Estrelas a nos guiar...

Há pessoas que nasceram com uma estrela na testa...
Hoje fala-se abertamente sobre a “patológica” psicologia das pessoas públicas.  Parece como se a vida emocional e sexual delas ficasse sempre à vista de todos. São muitos os que se posicionam criticamente sobre a vida particular dos outros. Como viver em profundidade e coerência o que somos sem cair na hipocrisia ou em estilos de vida dupla?

Nossa primeira reação diante dos “casos patológicos” ou escandalosos dos outros não deve ser a censura. Não adiante esconder, nem silenciar, nem censurar as notícias que se filtram por toda parte. Não podemos colocar-nos numa “estufa”, protegendo-nos sempre da opinião pública: TV, cinema, revistas e jornais... A liberdade de expressão é um direito adquirido, mas a misericórdia e o perdão deveriam ser maiores do que as possíveis fraquezas.

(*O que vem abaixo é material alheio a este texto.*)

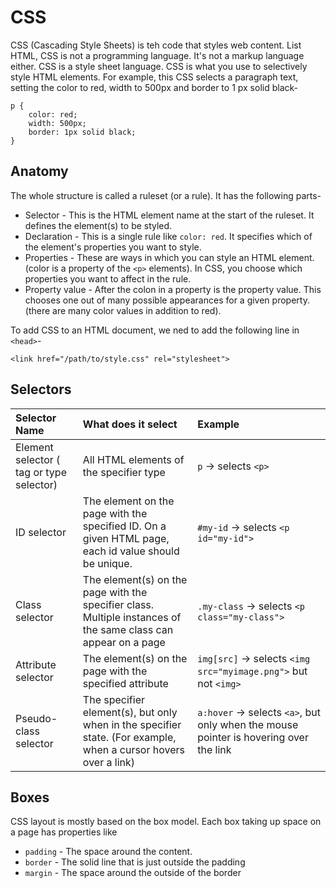 # CSS

CSS (Cascading Style Sheets) is teh code that styles web content. List HTML, CSS is not a programming language. It's not a markup language either. CSS is a style sheet language. CSS is what you use to selectively style HTML elements.
For example, this CSS selects a paragraph text, setting the color to red, width to 500px and border to 1 px solid black-

    p {
        color: red;
        width: 500px;
        border: 1px solid black;
    }

## Anatomy

The whole structure is called a ruleset (or a rule). It has the following parts-

* Selector - This is the HTML element name at the start of the ruleset. It defines the element(s) to be styled.
* Declaration - This is a single rule like `color: red`. It specifies which of the element's properties you want to style.
* Properties - These are ways in which you can style an HTML element. (color is a property of the `<p>` elements). In CSS, you choose which properties you want to affect in the rule.
* Property value - After the colon in a property is the property value. This chooses one out of many possible appearances for a given property. (there are many color values in addition to red).

To add CSS to an HTML document, we ned to add the following line in `<head>`-

    <link href="/path/to/style.css" rel="stylesheet">

## Selectors

| Selector Name | What does it select | Example |
|:--------------|:--------------------|:--------|
| Element selector ( tag or type selector)| All HTML elements of the specifier type | `p` -> selects `<p>` |
| ID selector | The element on the page with the specified ID. On a given HTML page, each id value should be unique. | `#my-id` -> selects `<p id="my-id">` |
| Class selector |The element(s) on the page with the specifier class. Multiple instances of the same class can appear on a page | `.my-class` -> selects `<p class="my-class">` |
| Attribute selector | The element(s) on the page with the specified attribute |`img[src]` -> selects `<img src="myimage.png">` but not `<img>` |
| Pseudo-class selector | The specifier element(s), but only when in the specifier state. (For example, when a cursor hovers over a link) | `a:hover` -> selects `<a>`, but only when the mouse pointer is hovering over the link |

## Boxes

CSS layout is mostly based on the box model. Each box taking up space on a page has properties like

* `padding` - The space around the content.
* `border` - The solid line that is just outside the padding
* `margin` - The space around the outside of the border

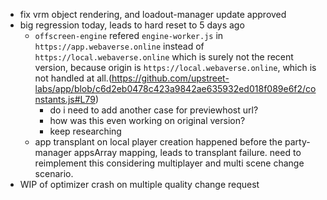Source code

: - fix vrm object rendering, and loadout-manager update approved
- big regression today, leads to hard reset to 5 days ago
  - `offscreen-engine` refered `engine-worker.js` in `https://app.webaverse.online` instead of `https://local.webaverse.online` which is surely not the recent version, because origin is `https://local.webaverse.online`, which is not handled at all.(https://github.com/upstreet-labs/app/blob/c6d2eb0478c423a9842ae635932ed018f089e6f2/constants.js#L79)
    - do i need to add another case for previewhost url?
    - how was this even working on original version?
    - keep researching
  - app transplant on local player creation happened before the party-manager appsArray mapping, leads to transplant failure. need to reimplement this considering multiplayer and multi scene change scenario.
- WIP of optimizer crash on multiple quality change request
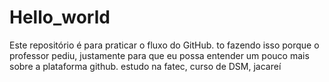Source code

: # Hello_world
Este repositório é para praticar o fluxo do GitHub.
to fazendo isso porque o professor pediu, justamente para que eu possa entender um pouco mais sobre a plataforma github.
estudo na fatec, curso de DSM, jacareí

Também não adianta muito “matar ou denegrir o mensageiro”; desautorizar os escritores com revelações ou insinuações de suas limitações ou “motivos” inconscientes inconfessáveis... A melhor atitude é a de conhecer a realidade, analisá-la e aprender algo com ela. Reconhecer o que de fato existe, sem querer “tapar o sol com a peneira”. O realismo é a melhor cura de todas as doenças.

Quem é perfeito? A decepção entra cedo no coração das pessoas. Não é fácil carregar continuamente as limitações dos outros. Contudo, queiramos ou não carregamos juntos os fardos de todos, pois estamos umbilicalmente unidos pela nossa natureza. A vitória de um é a de todos e os nossos pecados também são compartilhados. Há um mistério nesta comunhão de santos e pecadores. Quem não estiver disposto a compartilhar suas fraquezas não sabe o que é ser humano.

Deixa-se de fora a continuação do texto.